Newberry delves exuberantly into the topic of birdwatching gear: binoculars and scopes, of course, as well as the less often discussed but no less important topic of monopods. He touches on camouflage. I had never considered that the laundry detergent brighteners can turn even muted outfits into the equivalent of "red alerts" for some birds.
About "trip of a lifetime" birdwatching, where birders embark on expensive expeditions to distant places in the hope of spotting exotic birds, he offers a number of thoughts. Simple as it might seem, in fact such pilgrimages are fraught with opportunities to "trip" up. Here are observations about frames of mind and about the nuts and bolts of succeeding as much as possible on such journeys.

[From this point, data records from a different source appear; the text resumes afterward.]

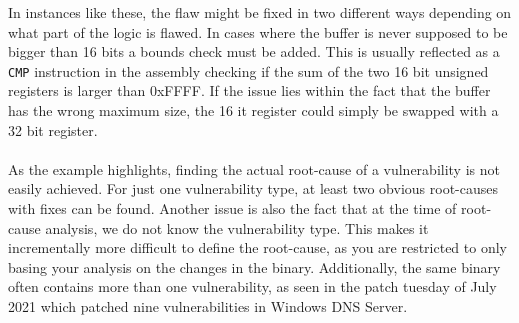 \documentclass{report}
\begin{document}
In instances like these, the flaw might be fixed in two different ways depending on what part of the logic is flawed. In cases where the buffer is never supposed to be bigger than 16 bits a bounds check must be added. This is usually reflected as a \texttt{CMP} instruction in the assembly checking if the sum of the two 16 bit unsigned registers is larger than 0xFFFF. If the issue lies within the fact that the buffer has the wrong maximum size, the 16 it register could simply be swapped with a 32 bit register.
\\
\\
As the example highlights, finding the actual root-cause of a vulnerability is not easily achieved. For just one vulnerability type, at least two obvious root-causes with fixes can be found. Another issue is also the fact that at the time of root-cause analysis, we do not know the vulnerability type. This makes it incrementally more difficult to define the root-cause, as you are restricted to only basing your analysis on the changes in the binary. Additionally, the same binary often contains more than one vulnerability, as seen in the patch tuesday of July 2021\cite{url:patch-tuesday:2021:july} which patched nine vulnerabilities in Windows DNS Server.

\end{document}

Because we live near one of the least populous areas of the US mainland, it is too easy to cross inadvertently onto private lands. Sometimes markings are clear; sometimes they are really not, a situation complicated by maps with mistakes about back country roads. Newberry takes on the topic of trespassing. Without quite offering a script for going to property owners to ask permission to bird, he suggests courtesies birders might want to observe to make their presence at least tolerated and perhaps welcome.
I fall firmly into the category of "beginner" at birding and count myself very lucky to have come across a book so early on that deals specific tips and also the métier that lead to satisfying birding. And yet I would have no qualms whatsoever about gifting the book to longtime birders, who I suspect would find themselves nodding in agreement or occasionally snorting at a point of view elegantly expressed, but to which they would take exception. I will be giving copies of the book to friends who are mystified or even derisive about my new interest. Here's the brief, humorously and beautifully illustrated, too.
That bit about my being a beginner? His notes about spotting a bird a beginner like me deems unusual would have saved me a bit of embarrassment a few weeks ago. I'll say no more ;)
Our shelves are already running over with guides to birds and to locations. What we lacked was a guide to birding itself. This captivating and even enchanting book fills that need.